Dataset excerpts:
*** Block opens ***

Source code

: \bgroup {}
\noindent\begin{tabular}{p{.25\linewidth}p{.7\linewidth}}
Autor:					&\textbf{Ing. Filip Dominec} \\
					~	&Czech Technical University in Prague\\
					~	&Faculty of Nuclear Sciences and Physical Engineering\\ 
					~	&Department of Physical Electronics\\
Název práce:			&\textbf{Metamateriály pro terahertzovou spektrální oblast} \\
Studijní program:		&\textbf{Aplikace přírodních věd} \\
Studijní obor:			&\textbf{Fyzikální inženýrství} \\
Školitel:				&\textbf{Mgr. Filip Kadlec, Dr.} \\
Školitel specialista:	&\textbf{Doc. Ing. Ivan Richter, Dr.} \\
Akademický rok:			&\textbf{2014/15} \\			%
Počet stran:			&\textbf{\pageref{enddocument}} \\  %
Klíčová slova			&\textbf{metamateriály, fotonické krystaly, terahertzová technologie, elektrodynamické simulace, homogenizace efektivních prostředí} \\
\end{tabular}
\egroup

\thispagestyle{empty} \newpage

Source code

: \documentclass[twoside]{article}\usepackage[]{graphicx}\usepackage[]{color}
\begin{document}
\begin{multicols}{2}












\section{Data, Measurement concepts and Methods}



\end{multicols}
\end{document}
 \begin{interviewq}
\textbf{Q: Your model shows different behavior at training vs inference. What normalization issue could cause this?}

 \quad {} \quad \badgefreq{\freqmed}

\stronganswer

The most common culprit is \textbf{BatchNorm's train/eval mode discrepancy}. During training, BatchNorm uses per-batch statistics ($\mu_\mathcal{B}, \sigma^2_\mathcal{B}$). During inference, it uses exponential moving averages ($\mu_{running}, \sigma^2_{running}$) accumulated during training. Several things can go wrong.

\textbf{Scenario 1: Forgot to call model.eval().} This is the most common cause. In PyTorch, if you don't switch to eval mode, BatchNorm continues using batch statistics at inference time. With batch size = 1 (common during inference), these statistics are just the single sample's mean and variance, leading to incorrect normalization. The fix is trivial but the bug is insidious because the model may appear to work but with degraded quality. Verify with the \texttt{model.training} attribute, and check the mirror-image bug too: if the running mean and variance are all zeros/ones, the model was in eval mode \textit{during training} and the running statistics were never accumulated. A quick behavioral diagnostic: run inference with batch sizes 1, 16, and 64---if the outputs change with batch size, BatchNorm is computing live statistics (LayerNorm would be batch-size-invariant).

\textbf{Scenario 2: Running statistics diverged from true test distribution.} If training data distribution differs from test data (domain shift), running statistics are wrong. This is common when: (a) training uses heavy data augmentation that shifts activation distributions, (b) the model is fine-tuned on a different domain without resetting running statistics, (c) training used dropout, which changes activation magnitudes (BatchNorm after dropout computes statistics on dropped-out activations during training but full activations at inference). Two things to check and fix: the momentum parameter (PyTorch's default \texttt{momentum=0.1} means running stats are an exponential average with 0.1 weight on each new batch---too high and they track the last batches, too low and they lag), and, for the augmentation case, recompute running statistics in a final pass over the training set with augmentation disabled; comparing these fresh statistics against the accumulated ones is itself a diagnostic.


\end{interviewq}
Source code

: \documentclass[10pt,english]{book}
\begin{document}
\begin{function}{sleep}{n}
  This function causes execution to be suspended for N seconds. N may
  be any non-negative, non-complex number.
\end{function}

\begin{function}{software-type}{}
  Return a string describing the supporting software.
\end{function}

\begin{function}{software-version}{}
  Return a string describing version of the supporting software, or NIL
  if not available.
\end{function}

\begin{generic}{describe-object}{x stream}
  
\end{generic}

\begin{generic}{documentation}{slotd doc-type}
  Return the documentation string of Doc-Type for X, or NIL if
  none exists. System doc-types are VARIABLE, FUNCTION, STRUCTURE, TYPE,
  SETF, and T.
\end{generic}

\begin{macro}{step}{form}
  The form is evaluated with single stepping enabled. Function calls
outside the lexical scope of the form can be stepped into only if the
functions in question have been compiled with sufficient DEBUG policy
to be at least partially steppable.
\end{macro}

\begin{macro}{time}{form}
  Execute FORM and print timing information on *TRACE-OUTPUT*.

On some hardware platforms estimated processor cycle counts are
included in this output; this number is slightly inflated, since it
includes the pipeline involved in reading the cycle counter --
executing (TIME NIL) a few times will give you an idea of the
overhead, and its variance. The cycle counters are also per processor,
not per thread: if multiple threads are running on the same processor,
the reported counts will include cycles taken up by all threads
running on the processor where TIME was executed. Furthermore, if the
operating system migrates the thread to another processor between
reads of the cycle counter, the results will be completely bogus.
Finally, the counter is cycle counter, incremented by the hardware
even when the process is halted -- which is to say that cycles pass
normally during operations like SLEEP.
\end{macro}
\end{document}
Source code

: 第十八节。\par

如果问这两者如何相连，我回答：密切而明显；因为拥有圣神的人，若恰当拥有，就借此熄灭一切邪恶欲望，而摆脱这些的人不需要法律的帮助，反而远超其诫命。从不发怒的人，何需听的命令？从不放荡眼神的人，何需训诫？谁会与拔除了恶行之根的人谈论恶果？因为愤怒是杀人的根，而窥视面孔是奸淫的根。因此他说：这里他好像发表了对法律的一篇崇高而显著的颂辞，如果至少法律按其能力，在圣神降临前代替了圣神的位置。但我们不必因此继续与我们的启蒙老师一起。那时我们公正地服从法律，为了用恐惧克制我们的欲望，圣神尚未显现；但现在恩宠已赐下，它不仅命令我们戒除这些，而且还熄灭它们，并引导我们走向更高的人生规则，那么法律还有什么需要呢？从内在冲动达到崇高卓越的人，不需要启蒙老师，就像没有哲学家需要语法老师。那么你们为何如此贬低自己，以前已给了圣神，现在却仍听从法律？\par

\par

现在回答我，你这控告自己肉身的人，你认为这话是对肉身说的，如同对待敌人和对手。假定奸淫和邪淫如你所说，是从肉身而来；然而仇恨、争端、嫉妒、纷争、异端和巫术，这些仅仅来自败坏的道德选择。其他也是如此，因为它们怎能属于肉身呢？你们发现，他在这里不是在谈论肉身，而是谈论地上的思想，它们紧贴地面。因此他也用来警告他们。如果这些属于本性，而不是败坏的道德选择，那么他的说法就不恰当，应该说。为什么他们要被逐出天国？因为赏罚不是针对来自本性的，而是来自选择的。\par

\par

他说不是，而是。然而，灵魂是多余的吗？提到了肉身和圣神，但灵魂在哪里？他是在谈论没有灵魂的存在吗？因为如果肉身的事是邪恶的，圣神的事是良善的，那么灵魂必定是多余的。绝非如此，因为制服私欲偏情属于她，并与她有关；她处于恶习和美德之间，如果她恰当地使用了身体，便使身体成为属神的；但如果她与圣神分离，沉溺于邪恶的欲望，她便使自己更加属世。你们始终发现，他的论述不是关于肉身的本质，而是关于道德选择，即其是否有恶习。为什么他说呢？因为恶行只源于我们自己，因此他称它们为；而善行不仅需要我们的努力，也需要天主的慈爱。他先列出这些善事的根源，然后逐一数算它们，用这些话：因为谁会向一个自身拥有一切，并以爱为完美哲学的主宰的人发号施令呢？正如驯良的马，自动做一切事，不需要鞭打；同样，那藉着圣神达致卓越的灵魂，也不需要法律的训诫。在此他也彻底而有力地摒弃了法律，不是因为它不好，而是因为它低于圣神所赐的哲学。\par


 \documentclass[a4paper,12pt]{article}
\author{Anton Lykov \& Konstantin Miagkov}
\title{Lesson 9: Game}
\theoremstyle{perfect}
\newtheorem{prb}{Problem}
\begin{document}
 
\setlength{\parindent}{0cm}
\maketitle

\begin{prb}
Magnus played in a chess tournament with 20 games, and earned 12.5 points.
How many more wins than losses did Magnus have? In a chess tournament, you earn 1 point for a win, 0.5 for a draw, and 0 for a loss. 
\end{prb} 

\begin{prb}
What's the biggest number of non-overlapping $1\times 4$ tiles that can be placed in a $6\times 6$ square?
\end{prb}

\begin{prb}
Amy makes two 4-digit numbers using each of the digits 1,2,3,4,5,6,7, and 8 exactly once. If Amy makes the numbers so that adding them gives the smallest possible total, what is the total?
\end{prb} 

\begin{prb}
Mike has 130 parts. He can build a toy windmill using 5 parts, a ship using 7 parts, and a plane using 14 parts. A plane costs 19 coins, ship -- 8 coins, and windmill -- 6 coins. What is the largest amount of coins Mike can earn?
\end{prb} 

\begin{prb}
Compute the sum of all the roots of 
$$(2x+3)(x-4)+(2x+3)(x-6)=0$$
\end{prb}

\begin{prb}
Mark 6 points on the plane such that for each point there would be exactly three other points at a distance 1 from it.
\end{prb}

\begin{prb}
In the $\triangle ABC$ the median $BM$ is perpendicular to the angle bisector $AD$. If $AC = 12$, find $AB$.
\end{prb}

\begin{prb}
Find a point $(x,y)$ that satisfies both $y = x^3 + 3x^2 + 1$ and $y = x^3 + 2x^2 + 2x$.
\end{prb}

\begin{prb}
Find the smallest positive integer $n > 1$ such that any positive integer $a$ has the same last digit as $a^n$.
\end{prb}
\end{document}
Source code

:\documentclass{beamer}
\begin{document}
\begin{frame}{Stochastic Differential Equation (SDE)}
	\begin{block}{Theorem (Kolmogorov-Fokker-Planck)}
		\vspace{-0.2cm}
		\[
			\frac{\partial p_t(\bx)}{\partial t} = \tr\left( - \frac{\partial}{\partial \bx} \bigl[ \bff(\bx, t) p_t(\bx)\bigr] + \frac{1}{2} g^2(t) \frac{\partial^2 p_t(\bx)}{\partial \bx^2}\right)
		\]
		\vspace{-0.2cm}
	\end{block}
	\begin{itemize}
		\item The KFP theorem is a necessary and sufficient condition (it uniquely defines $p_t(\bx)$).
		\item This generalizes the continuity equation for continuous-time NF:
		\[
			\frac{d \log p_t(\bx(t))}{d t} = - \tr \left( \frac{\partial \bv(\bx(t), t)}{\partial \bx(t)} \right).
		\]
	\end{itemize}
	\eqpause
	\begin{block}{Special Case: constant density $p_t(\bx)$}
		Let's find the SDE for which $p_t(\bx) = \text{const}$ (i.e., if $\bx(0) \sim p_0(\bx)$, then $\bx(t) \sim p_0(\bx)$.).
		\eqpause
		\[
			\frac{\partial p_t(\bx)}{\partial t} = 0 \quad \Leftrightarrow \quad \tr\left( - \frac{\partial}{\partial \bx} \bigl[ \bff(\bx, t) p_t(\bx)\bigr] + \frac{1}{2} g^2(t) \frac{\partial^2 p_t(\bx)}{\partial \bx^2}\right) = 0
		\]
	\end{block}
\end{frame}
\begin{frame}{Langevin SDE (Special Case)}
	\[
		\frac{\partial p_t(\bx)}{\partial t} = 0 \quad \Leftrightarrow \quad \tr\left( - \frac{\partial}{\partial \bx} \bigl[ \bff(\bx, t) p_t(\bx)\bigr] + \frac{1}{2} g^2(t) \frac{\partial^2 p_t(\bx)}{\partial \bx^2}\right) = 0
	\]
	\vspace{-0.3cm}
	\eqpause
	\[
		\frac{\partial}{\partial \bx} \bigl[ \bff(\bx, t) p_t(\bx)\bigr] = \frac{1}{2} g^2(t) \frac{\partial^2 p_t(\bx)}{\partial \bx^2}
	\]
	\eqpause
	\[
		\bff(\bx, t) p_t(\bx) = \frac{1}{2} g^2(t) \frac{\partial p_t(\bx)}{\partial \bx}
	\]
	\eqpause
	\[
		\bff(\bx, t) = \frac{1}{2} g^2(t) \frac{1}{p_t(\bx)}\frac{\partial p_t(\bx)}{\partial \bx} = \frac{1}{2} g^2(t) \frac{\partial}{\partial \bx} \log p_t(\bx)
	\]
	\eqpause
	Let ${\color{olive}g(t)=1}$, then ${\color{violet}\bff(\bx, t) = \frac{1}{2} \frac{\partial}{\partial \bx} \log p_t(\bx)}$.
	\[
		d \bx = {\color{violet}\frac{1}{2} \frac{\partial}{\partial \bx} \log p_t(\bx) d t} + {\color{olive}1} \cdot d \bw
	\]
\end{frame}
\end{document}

*** Block closes ***

> **TASK REQUIREMENTS**: In the answer, give the lines from the first line of the data through the line with "pro terahertzovou spektrální", exactly as they appear and with no additions.

> **RESULT**:
Source code

: \bgroup {}
\noindent\begin{tabular}{p{.25\linewidth}p{.7\linewidth}}
Autor:					&\textbf{Ing. Filip Dominec} \\
					~	&Czech Technical University in Prague\\
					~	&Faculty of Nuclear Sciences and Physical Engineering\\ 
					~	&Department of Physical Electronics\\
Název práce:			&\textbf{Metamateriály pro terahertzovou spektrální oblast} \\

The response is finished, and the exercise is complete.